[Saved entries]
▽

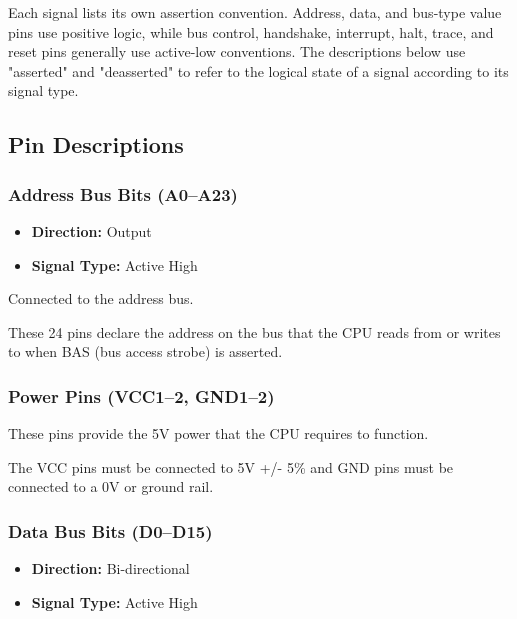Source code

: Each signal lists its own assertion convention. Address, data, and bus-type value pins use positive logic, while bus
control, handshake, interrupt, halt, trace, and reset pins generally use active-low conventions. The descriptions below
use "asserted" and "deasserted" to refer to the logical state of a signal according to its signal type.

\subsection{Pin Descriptions}

\subsubsection{Address Bus Bits (A0--A23)}

\begin{itemize}
	\item \textbf{Direction:} Output
	\item \textbf{Signal Type:} Active High
\end{itemize}

Connected to the address bus.

These 24 pins declare the address on the bus that the CPU reads from or writes to when BAS (bus access strobe) is
asserted.

\subsubsection{Power Pins (VCC1--2, GND1--2)}

These pins provide the 5V power that the CPU requires to function.

The VCC pins must be connected to 5V +/- 5\% and GND pins must be connected to a 0V or ground rail.


\subsubsection{Data Bus Bits (D0--D15)}

\begin{itemize}
	\item \textbf{Direction:} Bi-directional
	\item \textbf{Signal Type:} Active High
\end{itemize}

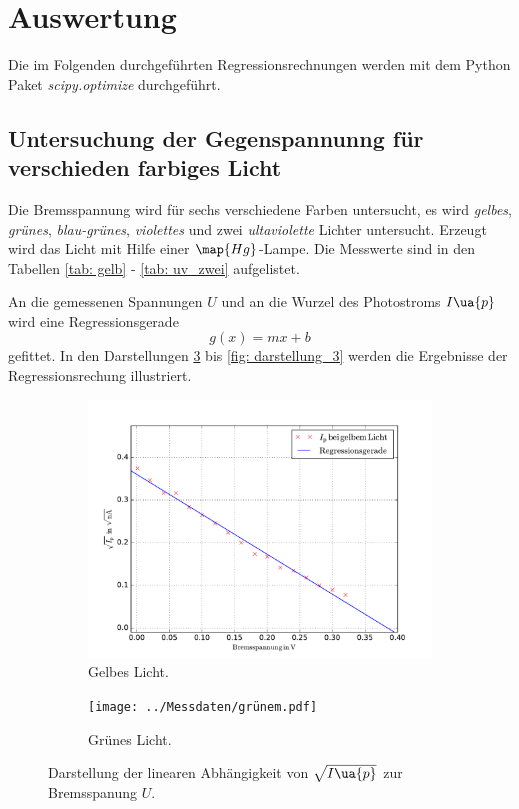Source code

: \section{Auswertung}

Die im Folgenden durchgeführten Regressionsrechnungen werden mit dem
Python Paket \emph{scipy.optimize}\cite{scipy} durchgeführt.

\subsection{Untersuchung der Gegenspannunng für verschieden farbiges Licht}
Die Bremsspannung wird für sechs verschiedene Farben untersucht, es wird
\emph{gelbes}, \emph{grünes}, \emph{blau-grünes}, \emph{violettes} und zwei \emph{ultaviolette}
Lichter untersucht. Erzeugt wird das Licht mit Hilfe einer $\map{Hg}$-Lampe.
Die Messwerte sind in den Tabellen \ref{tab: gelb} - \ref{tab: uv_zwei} aufgelistet.






An die gemessenen Spannungen $U$ und an die Wurzel des Photostroms $I\ua{p}$ wird eine
Regressionsgerade
\begin{equation}
  \label{eq:reg}
  g(x)=mx+b
\end{equation}
gefittet.
In den Darstellungen \ref{fig: darstellung_1} bis \ref{fig: darstellung_3} werden die Ergebnisse der Regressionsrechung
illustriert.
\begin{figure}
  \centering
  \begin{subfigure}{0.48\textwidth}
    \centering
    \includegraphics[width=1 \textwidth]{../Messdaten/gelbem.pdf}
    \caption{Gelbes Licht.}
    \label{fig: gelb}
  \end{subfigure}
  \begin{subfigure}{0.48\textwidth}
    \centering
    \texttt{[image: ../Messdaten/grünem.pdf]}
    \caption{Grünes Licht.}
    \label{fig: grün}
  \end{subfigure}
  \caption{Darstellung der linearen Abhängigkeit von $\sqrt{I\ua{p}}$ zur Bremsspanung $U$.}
  \label{fig: darstellung_1}
\end{figure}
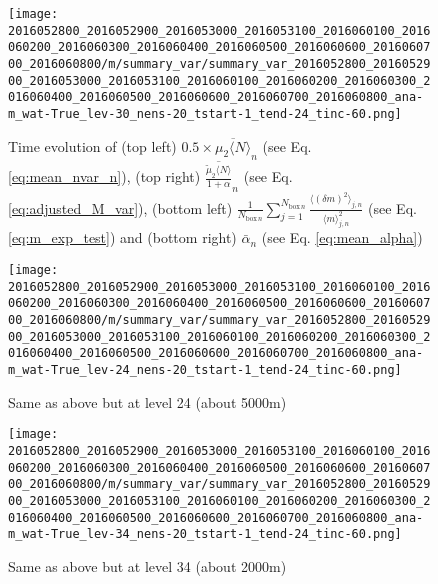 \documentclass[a4paper, 12pt]{article}
\begin{document}
\begin{figure}[ht] \label{fig:comp_summary_var}
\noindent \centering
\texttt{[image: 2016052800\_2016052900\_2016053000\_2016053100\_2016060100\_2016060200\_2016060300\_2016060400\_2016060500\_2016060600\_2016060700\_2016060800/m/summary\_var/summary\_var\_2016052800\_2016052900\_2016053000\_2016053100\_2016060100\_2016060200\_2016060300\_2016060400\_2016060500\_2016060600\_2016060700\_2016060800\_ana-m\_wat-True\_lev-30\_nens-20\_tstart-1\_tend-24\_tinc-60.png]}\\
\caption{Time evolution of (top left) $0.5 \times \overline{\mu_{2}\langle N \rangle}_n$ (see Eq. \ref{eq:mean_nvar_n}), (top right) $\overline{\frac{\tilde{\mu}_2 \langle N \rangle}{1+\alpha}}_n$ (see Eq. \ref{eq:adjusted_M_var}), (bottom left) $\frac{1}{N_{\mathrm{box}\,n}} \sum_{j=1}^{N_{\mathrm{box}\,n}} \frac{\langle (\delta m)^2 \rangle_{j,n}}{\langle m \rangle_{j,n}^2}$ (see Eq. \ref{eq:m_exp_test}) and (bottom right) $\bar{\alpha}_n$ (see Eq. \ref{eq:mean_alpha})}
\end{figure}
\begin{figure}[ht]
\noindent \centering
\texttt{[image: 2016052800\_2016052900\_2016053000\_2016053100\_2016060100\_2016060200\_2016060300\_2016060400\_2016060500\_2016060600\_2016060700\_2016060800/m/summary\_var/summary\_var\_2016052800\_2016052900\_2016053000\_2016053100\_2016060100\_2016060200\_2016060300\_2016060400\_2016060500\_2016060600\_2016060700\_2016060800\_ana-m\_wat-True\_lev-24\_nens-20\_tstart-1\_tend-24\_tinc-60.png]}\\
\caption{Same as above but at level 24 (about 5000m)}
\end{figure}
\begin{figure}[ht]
\noindent \centering
\texttt{[image: 2016052800\_2016052900\_2016053000\_2016053100\_2016060100\_2016060200\_2016060300\_2016060400\_2016060500\_2016060600\_2016060700\_2016060800/m/summary\_var/summary\_var\_2016052800\_2016052900\_2016053000\_2016053100\_2016060100\_2016060200\_2016060300\_2016060400\_2016060500\_2016060600\_2016060700\_2016060800\_ana-m\_wat-True\_lev-34\_nens-20\_tstart-1\_tend-24\_tinc-60.png]}\\
\caption{Same as above but at level 34 (about 2000m)}
\end{figure}
\end{document}
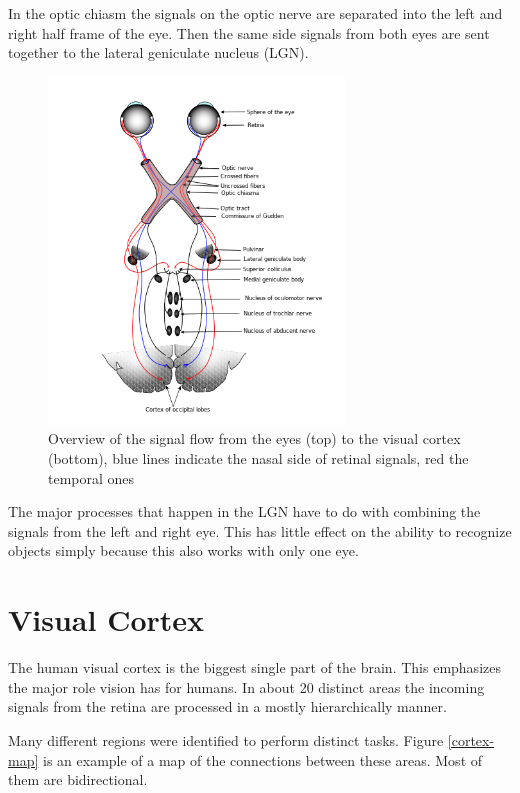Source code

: 		In the optic chiasm the signals on the optic nerve are separated into the left and right half frame of the eye. Then the same side signals from both eyes are sent together to the lateral geniculate nucleus (LGN).

		\begin{figure}[H]
			\centering
			\captionsetup{justification=centering,margin=1cm}
			\includegraphics[width=0.7\textwidth]{images/optic-chiasm.png}
			\caption{Overview of the signal flow from the eyes (top) to the visual cortex (bottom), blue lines indicate the nasal side of retinal signals, red the temporal ones}
		\end{figure}

		The major processes that happen in the LGN have to do with combining the signals from the left and right eye. This has little effect on the ability to recognize objects simply because this also works with only one eye.
		
	\section{Visual Cortex} \label{visual-cortex}
	
		The human visual cortex is the biggest single part of the brain. This emphasizes the major role vision has for humans. In about 20 distinct areas the incoming signals from the retina are processed in a mostly hierarchically manner.
		
		Many different regions were identified to perform distinct tasks. Figure \ref{cortex-map} is an example of a map of the connections between these areas. Most of them are bidirectional.

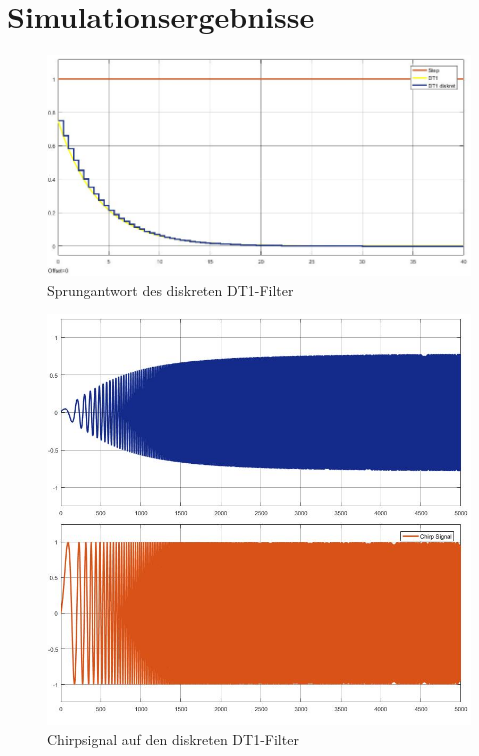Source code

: \documentclass[12pt,a4paper]{report}
\begin{document}
\section{Simulationsergebnisse}
\begin{figure}[ht]
	\centering
	\includegraphics[width=0.9\linewidth]{marius/DT1_Step}
	\caption{Sprungantwort des diskreten DT1-Filter}
	\label{fig:DT1_Step}
\end{figure}
\begin{figure}[ht]
	\centering
	\includegraphics[width=0.9\linewidth]{marius/DT1_Chrip_0,001-0,2Hz}
	\caption{Chirpsignal auf den diskreten DT1-Filter}
	\label{fig:DT1_Chirp}
\end{figure}
\end{document}
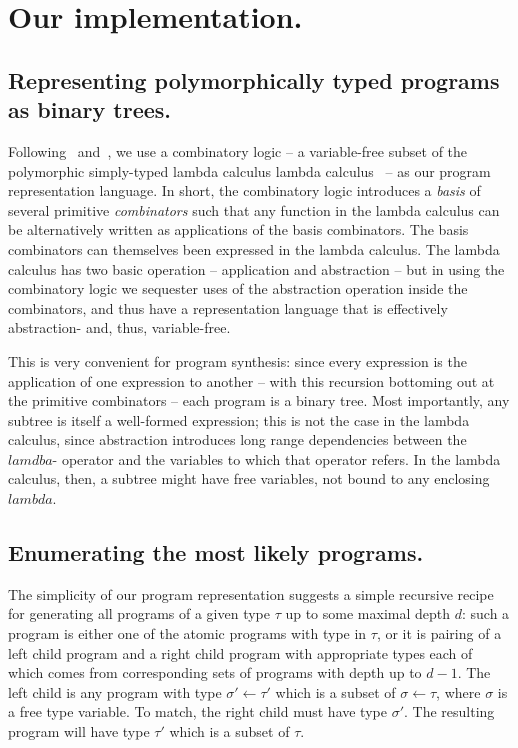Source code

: \documentclass{article}
\begin{document}
\section{Our implementation.}

\subsection{Representing polymorphically typed programs as binary trees.}

Following~\cite{liang10programs} and~\cite{Briggs:2008}, we use a
combinatory logic -- a variable-free subset of the polymorphic
simply-typed lambda calculus lambda calculus~\cite{Pierce_2002} -- as
our program representation language. In short, the combinatory logic
introduces a \emph{basis} of several primitive \emph{combinators} such
that any function in the lambda calculus can be alternatively written
as applications of the basis combinators. The basis combinators can
themselves been expressed in the lambda calculus. The lambda calculus
has two basic operation -- application and abstraction -- but in using
the combinatory logic we sequester uses of the abstraction operation
inside the combinators, and thus have a representation language that
is effectively abstraction- and, thus, variable-free. 

This is very convenient for program synthesis: since every expression
is the application of one expression to another -- with this recursion
bottoming out at the primitive combinators -- each program is a binary
tree. Most importantly, any subtree is itself a well-formed
expression; this is not the case in the lambda calculus, since
abstraction introduces long range dependencies between the $lamdba$-
operator and the variables to which that operator refers. In the
lambda calculus, then, a subtree might have free variables, not bound
to any enclosing $lambda$. 

\subsection{Enumerating the most likely programs.}
The simplicity of our program representation suggests a simple
recursive recipe for generating all programs of a given type $\tau$ up
to some maximal depth $d$: such a program is either one of the atomic
programs with type in $\tau$, or it is pairing of a left child program
and a right child program with appropriate types each of which comes
from corresponding sets of programs with depth up to $d-1$. The left
child is any program with type $\sigma' \leftarrow \tau'$ which is a
subset of $\sigma \leftarrow \tau$, where $\sigma$ is a free type
variable. To match, the right child must have type $\sigma'$. The
resulting program will have type $\tau'$ which is a subset of $\tau$.
\end{document}
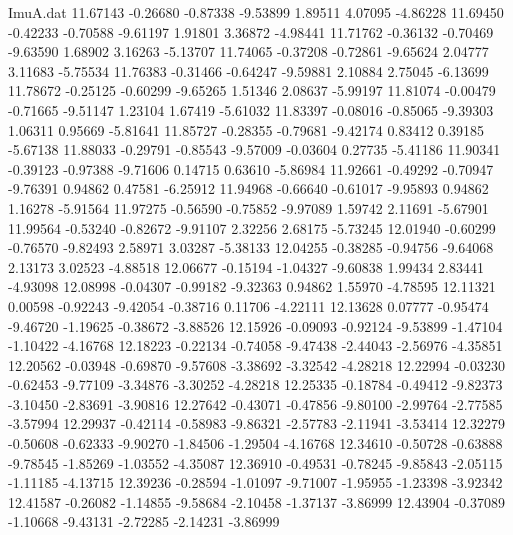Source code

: \begin{filecontents}{ImuA.dat}
  11.67143   -0.26680   -0.87338   -9.53899    1.89511    4.07095   -4.86228
  11.69450   -0.42233   -0.70588   -9.61197    1.91801    3.36872   -4.98441
  11.71762   -0.36132   -0.70469   -9.63590    1.68902    3.16263   -5.13707
  11.74065   -0.37208   -0.72861   -9.65624    2.04777    3.11683   -5.75534
  11.76383   -0.31466   -0.64247   -9.59881    2.10884    2.75045   -6.13699
  11.78672   -0.25125   -0.60299   -9.65265    1.51346    2.08637   -5.99197
  11.81074   -0.00479   -0.71665   -9.51147    1.23104    1.67419   -5.61032
  11.83397   -0.08016   -0.85065   -9.39303    1.06311    0.95669   -5.81641
  11.85727   -0.28355   -0.79681   -9.42174    0.83412    0.39185   -5.67138
  11.88033   -0.29791   -0.85543   -9.57009   -0.03604    0.27735   -5.41186
  11.90341   -0.39123   -0.97388   -9.71606    0.14715    0.63610   -5.86984
  11.92661   -0.49292   -0.70947   -9.76391    0.94862    0.47581   -6.25912
  11.94968   -0.66640   -0.61017   -9.95893    0.94862    1.16278   -5.91564
  11.97275   -0.56590   -0.75852   -9.97089    1.59742    2.11691   -5.67901
  11.99564   -0.53240   -0.82672   -9.91107    2.32256    2.68175   -5.73245
  12.01940   -0.60299   -0.76570   -9.82493    2.58971    3.03287   -5.38133
  12.04255   -0.38285   -0.94756   -9.64068    2.13173    3.02523   -4.88518
  12.06677   -0.15194   -1.04327   -9.60838    1.99434    2.83441   -4.93098
  12.08998   -0.04307   -0.99182   -9.32363    0.94862    1.55970   -4.78595
  12.11321    0.00598   -0.92243   -9.42054   -0.38716    0.11706   -4.22111
  12.13628    0.07777   -0.95474   -9.46720   -1.19625   -0.38672   -3.88526
  12.15926   -0.09093   -0.92124   -9.53899   -1.47104   -1.10422   -4.16768
  12.18223   -0.22134   -0.74058   -9.47438   -2.44043   -2.56976   -4.35851
  12.20562   -0.03948   -0.69870   -9.57608   -3.38692   -3.32542   -4.28218
  12.22994   -0.03230   -0.62453   -9.77109   -3.34876   -3.30252   -4.28218
  12.25335   -0.18784   -0.49412   -9.82373   -3.10450   -2.83691   -3.90816
  12.27642   -0.43071   -0.47856   -9.80100   -2.99764   -2.77585   -3.57994
  12.29937   -0.42114   -0.58983   -9.86321   -2.57783   -2.11941   -3.53414
  12.32279   -0.50608   -0.62333   -9.90270   -1.84506   -1.29504   -4.16768
  12.34610   -0.50728   -0.63888   -9.78545   -1.85269   -1.03552   -4.35087
  12.36910   -0.49531   -0.78245   -9.85843   -2.05115   -1.11185   -4.13715
  12.39236   -0.28594   -1.01097   -9.71007   -1.95955   -1.23398   -3.92342
  12.41587   -0.26082   -1.14855   -9.58684   -2.10458   -1.37137   -3.86999
  12.43904   -0.37089   -1.10668   -9.43131   -2.72285   -2.14231   -3.86999

\end{filecontents}
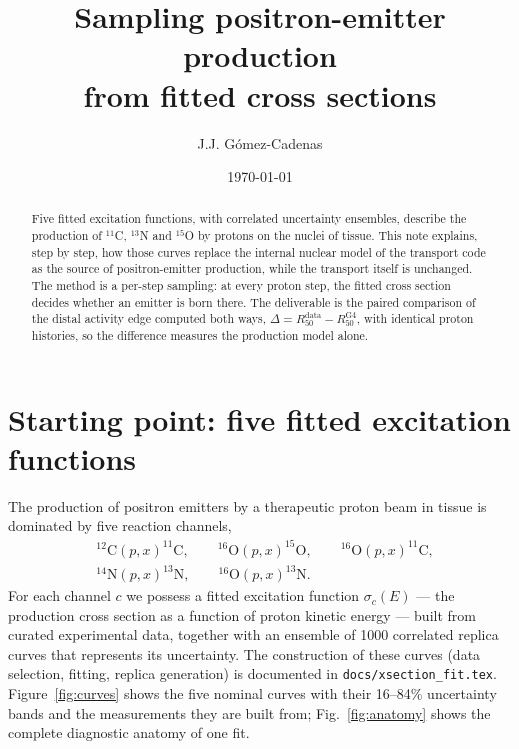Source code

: \documentclass[11pt]{article}
\title{Sampling positron-emitter production\\from fitted cross sections}
\author{J.J. G\'omez-Cadenas}
\date{\today}
\newcommand{\file}[1]{\texttt{#1}}
\begin{document}
\maketitle

\begin{abstract}
Five fitted excitation functions, with correlated uncertainty ensembles,
describe the production of $^{11}$C, $^{13}$N and $^{15}$O by protons on the
nuclei of tissue.  This note explains, step by step, how those curves replace
the internal nuclear model of the transport code as the source of
positron-emitter production, while the transport itself is unchanged.  The
method is a per-step sampling: at every proton step, the fitted cross section
decides whether an emitter is born there.  The deliverable is the paired
comparison of the distal activity edge computed both ways,
$\Delta = R_{50}^{\mathrm{data}} - R_{50}^{\mathrm{G4}}$, with identical
proton histories, so the difference measures the production model alone.
\end{abstract}

\section{Starting point: five fitted excitation functions}

The production of positron emitters by a therapeutic proton beam in tissue is
dominated by five reaction channels,
\begin{equation}
\begin{split}
  &^{12}\mathrm{C}(p,x)^{11}\mathrm{C},\qquad
   ^{16}\mathrm{O}(p,x)^{15}\mathrm{O},\qquad
   ^{16}\mathrm{O}(p,x)^{11}\mathrm{C},\\
  &^{14}\mathrm{N}(p,x)^{13}\mathrm{N},\qquad
   ^{16}\mathrm{O}(p,x)^{13}\mathrm{N}.
\end{split}
\label{eq:channels}
\end{equation}
For each channel $c$ we possess a fitted excitation function
$\sigma_c(E)$ --- the production cross section as a function of proton kinetic
energy --- built from curated experimental data, together with an ensemble of
1000 correlated replica curves that represents its uncertainty.  The
construction of these curves (data selection, fitting, replica generation) is
documented in \file{docs/xsection\_fit.tex}.  Figure~\ref{fig:curves} shows
the five nominal curves with their 16--84\% uncertainty bands and the
measurements they are built from; Fig.~\ref{fig:anatomy} shows the complete
diagnostic anatomy of one fit.
\end{document}
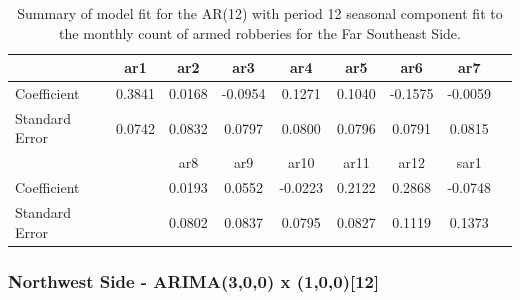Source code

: \documentclass{article} %
\begin{document}

   \begin{table}[h]
	\label{tab:data}
	\begin{center}
	\begin{tabular}{lcccccccc}
			\hline
      &   ar1  &   ar2    &  ar3  &   ar4 &    ar5   &  ar6  &    ar7    \\\hline
 Coefficient &       0.3841 & 0.0168&  -0.0954 & 0.1271 & 0.1040 & -0.1575  & -0.0059 \\
 Standard Error & 0.0742 &  0.0832 &  0.0797  &0.0800 & 0.0796 &  0.0791 &  0.0815 \\\hline
& & ar8 &  ar9  &   ar10  &  ar11  &   ar12   & sar1 \\\hline
Coefficient &  & 0.0193 & 0.0552 & -0.0223&  0.2122 &  0.2868  &-0.0748\\
Standard Error &  & 0.0802 & 0.0837  & 0.0795 & 0.0827 & 0.1119 &  0.1373\\
		\end{tabular}
	\caption{Summary of model fit for the AR(12) with period 12 seasonal component fit to the monthly count of armed robberies for the Far Southeast Side.}
	\end{center}
\end{table}





 \break
 \newpage
 
\subsubsection{Northwest Side - ARIMA(3,0,0) x (1,0,0)[12]}
 
\end{document}
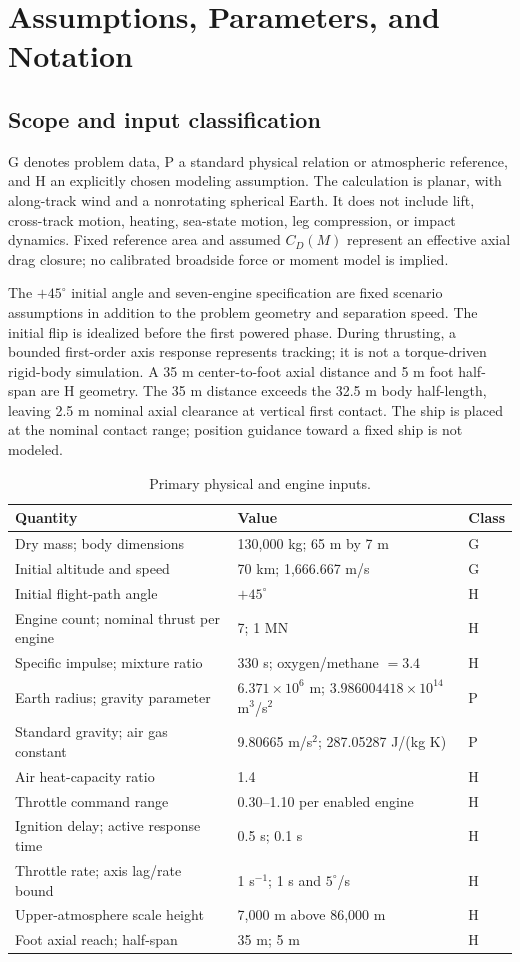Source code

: \documentclass[11pt,a4paper]{article}
\begin{document}
\section{Assumptions, Parameters, and Notation}
\subsection{Scope and input classification}
G denotes problem data, P a standard physical relation or atmospheric reference, and H an explicitly chosen modeling assumption. The calculation is planar, with along-track wind and a nonrotating spherical Earth. It does not include lift, cross-track motion, heating, sea-state motion, leg compression, or impact dynamics. Fixed reference area and assumed $C_D(M)$ represent an effective axial drag closure; no calibrated broadside force or moment model is implied.

The $+45^\circ$ initial angle and seven-engine specification are fixed scenario assumptions in addition to the problem geometry and separation speed. The initial flip is idealized before the first powered phase. During thrusting, a bounded first-order axis response represents tracking; it is not a torque-driven rigid-body simulation. A 35 m center-to-foot axial distance and 5 m foot half-span are H geometry. The 35 m distance exceeds the 32.5 m body half-length, leaving 2.5 m nominal axial clearance at vertical first contact. The ship is placed at the nominal contact range; position guidance toward a fixed ship is not modeled.
\begin{table}[htbp]\centering\small\caption{Primary physical and engine inputs.}\label{tab:inputs}
\begin{tabularx}{\linewidth}{@{}lXl@{}}\toprule Quantity & Value & Class\\\midrule
Dry mass; body dimensions & 130,000 kg; 65 m by 7 m & G\\
Initial altitude and speed & 70 km; 1,666.667 m/s & G\\
Initial flight-path angle & $+45^\circ$ & H\\
Engine count; nominal thrust per engine & 7; 1 MN & H\\
Specific impulse; mixture ratio & 330 s; oxygen/methane $=3.4$ & H\\
Earth radius; gravity parameter & $6.371\times10^6$ m; $3.986004418\times10^{14}$ m$^3$/s$^2$ & P\\
Standard gravity; air gas constant & 9.80665 m/s$^2$; 287.05287 J/(kg K) & P\\
Air heat-capacity ratio & 1.4 & H\\
Throttle command range & 0.30--1.10 per enabled engine & H\\
Ignition delay; active response time & 0.5 s; 0.1 s & H\\
Throttle rate; axis lag/rate bound & 1 s$^{-1}$; 1 s and $5^\circ$/s & H\\
Upper-atmosphere scale height & 7,000 m above 86,000 m & H\\
Foot axial reach; half-span & 35 m; 5 m & H\\
\bottomrule\end{tabularx}\end{table}
\end{document}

△

Pictures stay out. Print the lines of the records above exactly, from the first through the one with "its signal type.".

Source code

: Each signal lists its own assertion convention. Address, data, and bus-type value pins use positive logic, while bus
control, handshake, interrupt, halt, trace, and reset pins generally use active-low conventions. The descriptions below
use "asserted" and "deasserted" to refer to the logical state of a signal according to its signal type.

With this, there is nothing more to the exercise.